Dynamic Non-Covalent Bonds Powering Enhanced Temporary Shape Retention Temperature and Mechanical Robustness in Shape Memory Polyurethane.

Abstract

Shape memory polyurethane (SMPU) with excellent mechanical properties holds significant application value in engineering. However, achieving high strength and toughness typically relies on hydrogen bonding for energy dissipation, which limits the application of such PUs due to their deformation temperature being below room temperature. Here, we introduce a rigid long-chain polyamide acid with a rich aromatic structure as a chain extender, combined with metal coordination, to develop a shape memory polyurethane with a phase transition temperature of 50 °C and outstanding mechanical performance.

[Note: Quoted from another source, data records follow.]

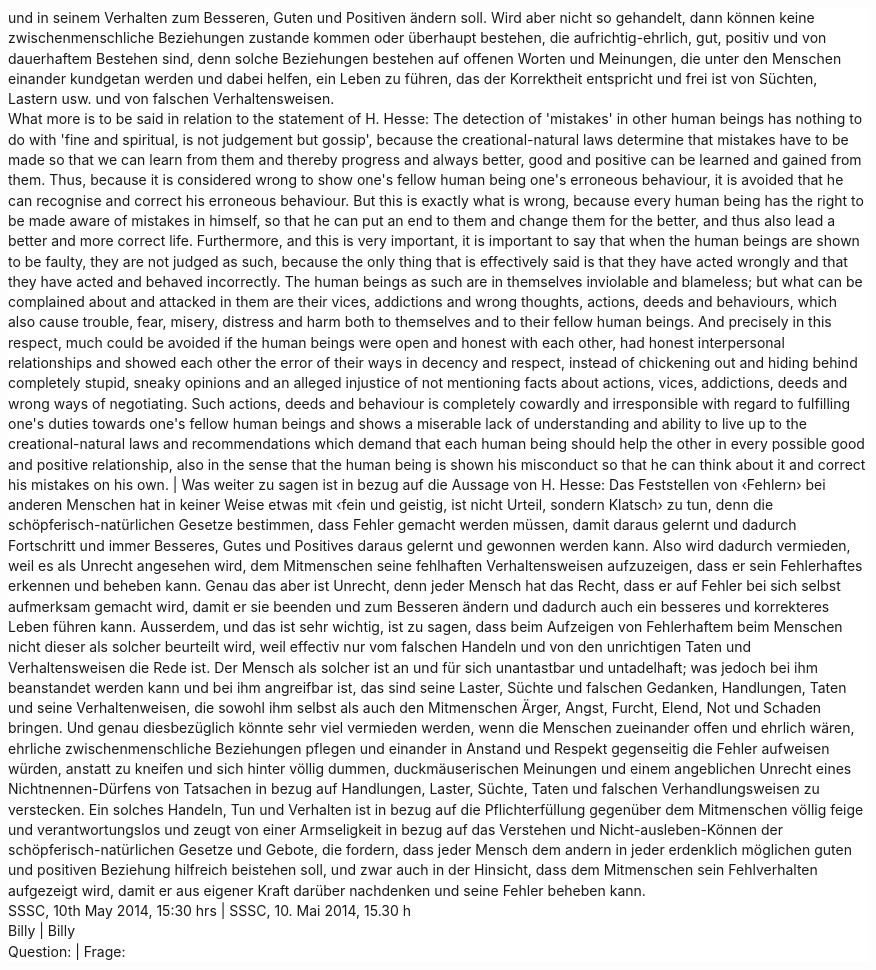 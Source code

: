 und in seinem Verhalten zum Besseren, Guten und Positiven ändern soll. Wird aber nicht so gehandelt, dann können keine zwischenmenschliche Beziehungen zustande kommen oder überhaupt bestehen, die aufrichtig-ehrlich, gut, positiv und von dauerhaftem Bestehen sind, denn solche Beziehungen bestehen auf offenen Worten und Meinungen, die unter den Menschen einander kundgetan werden und dabei helfen, ein Leben zu führen, das der Korrektheit entspricht und frei ist von Süchten, Lastern usw. und von falschen Verhaltensweisen.   
What more is to be said in relation to the statement of H. Hesse: The detection of 'mistakes' in other human beings has nothing to do with 'fine and spiritual, is not judgement but gossip', because the creational-natural laws determine that mistakes have to be made so that we can learn from them and thereby progress and always better, good and positive can be learned and gained from them. Thus, because it is considered wrong to show one's fellow human being one's erroneous behaviour, it is avoided that he can recognise and correct his erroneous behaviour. But this is exactly what is wrong, because every human being has the right to be made aware of mistakes in himself, so that he can put an end to them and change them for the better, and thus also lead a better and more correct life. Furthermore, and this is very important, it is important to say that when the human beings are shown to be faulty, they are not judged as such, because the only thing that is effectively said is that they have acted wrongly and that they have acted and behaved incorrectly. The human beings as such are in themselves inviolable and blameless; but what can be complained about and attacked in them are their vices, addictions and wrong thoughts, actions, deeds and behaviours, which also cause trouble, fear, misery, distress and harm both to themselves and to their fellow human beings. And precisely in this respect, much could be avoided if the human beings were open and honest with each other, had honest interpersonal relationships and showed each other the error of their ways in decency and respect, instead of chickening out and hiding behind completely stupid, sneaky opinions and an alleged injustice of not mentioning facts about actions, vices, addictions, deeds and wrong ways of negotiating. Such actions, deeds and behaviour is completely cowardly and irresponsible with regard to fulfilling one's duties towards one's fellow human beings and shows a miserable lack of understanding and ability to live up to the creational-natural laws and recommendations which demand that each human being should help the other in every possible good and positive relationship, also in the sense that the human being is shown his misconduct so that he can think about it and correct his mistakes on his own.  | Was weiter zu sagen ist in bezug auf die Aussage von H. Hesse: Das Feststellen von ‹Fehlern› bei anderen Menschen hat in keiner Weise etwas mit ‹fein und geistig, ist nicht Urteil, sondern Klatsch› zu tun, denn die schöpferisch-natürlichen Gesetze bestimmen, dass Fehler gemacht werden müssen, damit daraus gelernt und dadurch Fortschritt und immer Besseres, Gutes und Positives daraus gelernt und gewonnen werden kann. Also wird dadurch vermieden, weil es als Unrecht angesehen wird, dem Mitmenschen seine fehlhaften Verhaltensweisen aufzuzeigen, dass er sein Fehlerhaftes erkennen und beheben kann. Genau das aber ist Unrecht, denn jeder Mensch hat das Recht, dass er auf Fehler bei sich selbst aufmerksam gemacht wird, damit er sie beenden und zum Besseren ändern und dadurch auch ein besseres und korrekteres Leben führen kann. Ausserdem, und das ist sehr wichtig, ist zu sagen, dass beim Aufzeigen von Fehlerhaftem beim Menschen nicht dieser als solcher beurteilt wird, weil effectiv nur vom falschen Handeln und von den unrichtigen Taten und Verhaltensweisen die Rede ist. Der Mensch als solcher ist an und für sich unantastbar und untadelhaft; was jedoch bei ihm beanstandet werden kann und bei ihm angreifbar ist, das sind seine Laster, Süchte und falschen Gedanken, Handlungen, Taten und seine Verhaltenweisen, die sowohl ihm selbst als auch den Mitmenschen Ärger, Angst, Furcht, Elend, Not und Schaden bringen. Und genau diesbezüglich könnte sehr viel vermieden werden, wenn die Menschen zueinander offen und ehrlich wären, ehrliche zwischenmenschliche Beziehungen pflegen und einander in Anstand und Respekt gegenseitig die Fehler aufweisen würden, anstatt zu kneifen und sich hinter völlig dummen, duckmäuserischen Meinungen und einem angeblichen Unrecht eines Nichtnennen-Dürfens von Tatsachen in bezug auf Handlungen, Laster, Süchte, Taten und falschen Verhandlungsweisen zu verstecken. Ein solches Handeln, Tun und Verhalten ist in bezug auf die Pflichterfüllung gegenüber dem Mitmenschen völlig feige und verantwortungslos und zeugt von einer Armseligkeit in bezug auf das Verstehen und Nicht-ausleben-Können der schöpferisch-natürlichen Gesetze und Gebote, die fordern, dass jeder Mensch dem andern in jeder erdenklich möglichen guten und positiven Beziehung hilfreich beistehen soll, und zwar auch in der Hinsicht, dass dem Mitmenschen sein Fehlverhalten aufgezeigt wird, damit er aus eigener Kraft darüber nachdenken und seine Fehler beheben kann.   
SSSC, 10th May 2014, 15:30 hrs  | SSSC, 10. Mai 2014, 15.30 h   
Billy  | Billy   
Question:  | Frage:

The presence of rigid segments of polyamic acid (PAA) and -COOH not only increases the rigidity of the polyurethane chains but also promotes the formation of hydrogen bonds and π-π conjugation, leading to physical cross-linking points and significant microphase separation, resulting in superior mechanical properties for PU-PAA. The dynamic bonding characteristics impart self-healing and solvent recyclability to PU-PAA. The coordination interactions enhance the cross-linking points, enabling PU-PAA-Eu to exhibit excellent shape fixation and recovery rates, as well as fluorescence properties. Additionally, due to the presence of -COOH, PU-PAA demonstrates remarkable adhesion to various metals. This work provides a strategy toward the development of high performance SMPU and holds promising potential for applications such as anticounterfeit coatings.